En sens contraire, S. Grégoire dit : « La colère enfermée par le silence bouillonne avec plus de véhémence au fond de l'esprit. »
Réponse
Nous savons déjà que la colère et s'accompagne de raison et entrave la raison. C'est à l'un et l'autre titre qu'elle peut rendre taciturne. Cela arrive, du côté de la raison, quand le jugement garde assez de vigueur pour maîtriser la langue et retenir les paroles désordonnées, bien qu'il ne puisse contenir l'appétit dans son désir désordonné de vengeance. « Parfois, dit S. Grégoire, la colère, dans une âme troublée, impose le silence par une sorte de jugement ». D'autre part, lorsque la colère entrave la raison, comme nous l'avons dit, son ébranlement atteint jusqu'aux membres extérieurs, principalement ceux où s'exprime plus clairement l'état du cœur, comme les yeux, le visage, la langue ; d'où ces paroles déjà citées : « La langue s'embarrasse, le visage s'enflamme, les yeux lancent des éclairs. » Le trouble de la colère peut donc être si grand qu'il empêche complètement l'usage de la parole. C'est alors le mutisme.
Solutions
1. L'accroissement de la colère va quelquefois jusqu'à empêcher la raison de retenir la langue. Parfois il va encore plus loin et empêche le mouvement de la langue et des autres membres extérieurs.
2. Cela donne la réponse à la deuxième objection.
3. Le trouble du cœur peut être parfois tellement désordonné que le mouvement des membres extérieurs en est empêché. Cela produit alors le mutisme, l'immobilité des membres extérieurs, et parfois même la mort. — Mais si le trouble n'est pas si grand, ce qu'il a pourtant d'excessif pousse à parler.
Après les actes et les passions, il faut étudier les principes des actes humains. D'abord de leurs principes intrinsèques. Ensuite de leurs principes extrinsèques.
Le principe intrinsèque c'est la puissance de l'habitus. Mais puisqu'il a été question des puissances dans la première Partie, il reste maintenant à traiter des habitus.
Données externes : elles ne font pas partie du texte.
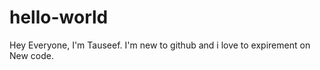 # hello-world
Hey Everyone, 
        I'm Tauseef. I'm new to github and i love to expirement on New code.
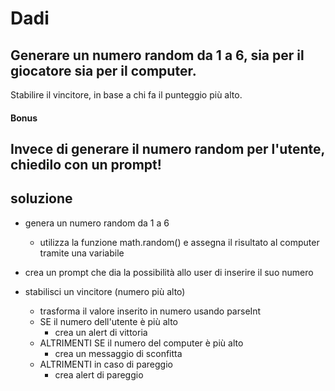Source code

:# Dadi

## Generare un numero random da 1 a 6, sia per il giocatore sia per il computer.
Stabilire il vincitore, in base a chi fa il punteggio più alto.

#### Bonus
Invece di generare il numero random per l'utente, chiedilo con un prompt!
---

## soluzione

- genera un numero random da 1 a 6
    - utilizza la funzione math.random() e assegna il risultato al computer tramite una variabile

- crea un prompt che dia la possibilità allo user di inserire il suo numero

- stabilisci un vincitore (numero più alto)
    - trasforma il valore inserito in numero usando parseInt
    - SE il numero dell'utente è più alto
        - crea un alert di vittoria
    - ALTRIMENTI SE il numero del computer è più alto
        - crea un messaggio di sconfitta
    - ALTRIMENTI in caso di pareggio
        - crea alert di pareggio
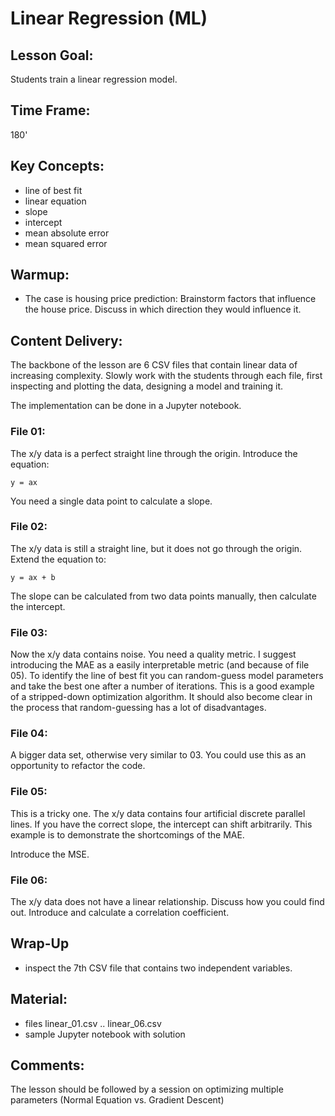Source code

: 
# Linear Regression (ML)

## Lesson Goal:

Students train a linear regression model.

## Time Frame:

180'

## Key Concepts:

* line of best fit
* linear equation
* slope
* intercept
* mean absolute error
* mean squared error

## Warmup:

* The case is housing price prediction: Brainstorm factors that influence the house price. Discuss in which direction they would influence it. 

## Content Delivery:

The backbone of the lesson are 6 CSV files that contain linear data of increasing complexity.
Slowly work with the students through each file, first inspecting and plotting the data, designing a model and training it.

The implementation can be done in a Jupyter notebook.

### File 01:

The x/y data is a perfect straight line through the origin. Introduce the equation:

    y = ax

You need a single data point to calculate a slope.

### File 02:

The x/y data is still a straight line, but it does not go through the origin. Extend the equation to:

    y = ax + b

The slope can be calculated from two data points manually, then calculate the intercept.

### File 03:

Now the x/y data contains noise. You need a quality metric. 
I suggest introducing the MAE as a easily interpretable metric (and because of file 05).
To identify the line of best fit you can random-guess model parameters and take the best one after a number of iterations. This is a good example of a stripped-down optimization algorithm.
It should also become clear in the process that random-guessing has a lot of disadvantages.

### File 04:

A bigger data set, otherwise very similar to 03.
You could use this as an opportunity to refactor the code.

### File 05:

This is a tricky one. The x/y data contains four artificial discrete parallel lines.
If you have the correct slope, the intercept can shift arbitrarily.
This example is to demonstrate the shortcomings of the MAE.

Introduce the MSE.

### File 06:

The x/y data does not have a linear relationship.
Discuss how you could find out.
Introduce and calculate a correlation coefficient.

## Wrap-Up

* inspect the 7th CSV file that contains two independent variables.

## Material:

* files linear_01.csv .. linear_06.csv
* sample Jupyter notebook with solution

## Comments:

The lesson should be followed by a session on optimizing multiple parameters (Normal Equation vs. Gradient Descent)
En premier lieu des habitus en général (Q. 49-54) ; mais en second lieu des vertus et des vices ainsi que des autres habitus du même genre qui sont les principes des actes humains (Q. 55-89).
En ce qui concerne les habitus en général, il faut considérer : 1° la nature des habitus (Q. 49) ; 2° leur sujet (Q. 50) ; 3° la cause de leur génération, de leur croissance et de leur disparition (Q. 51-53) ; 4° leur distinction (Q. 54).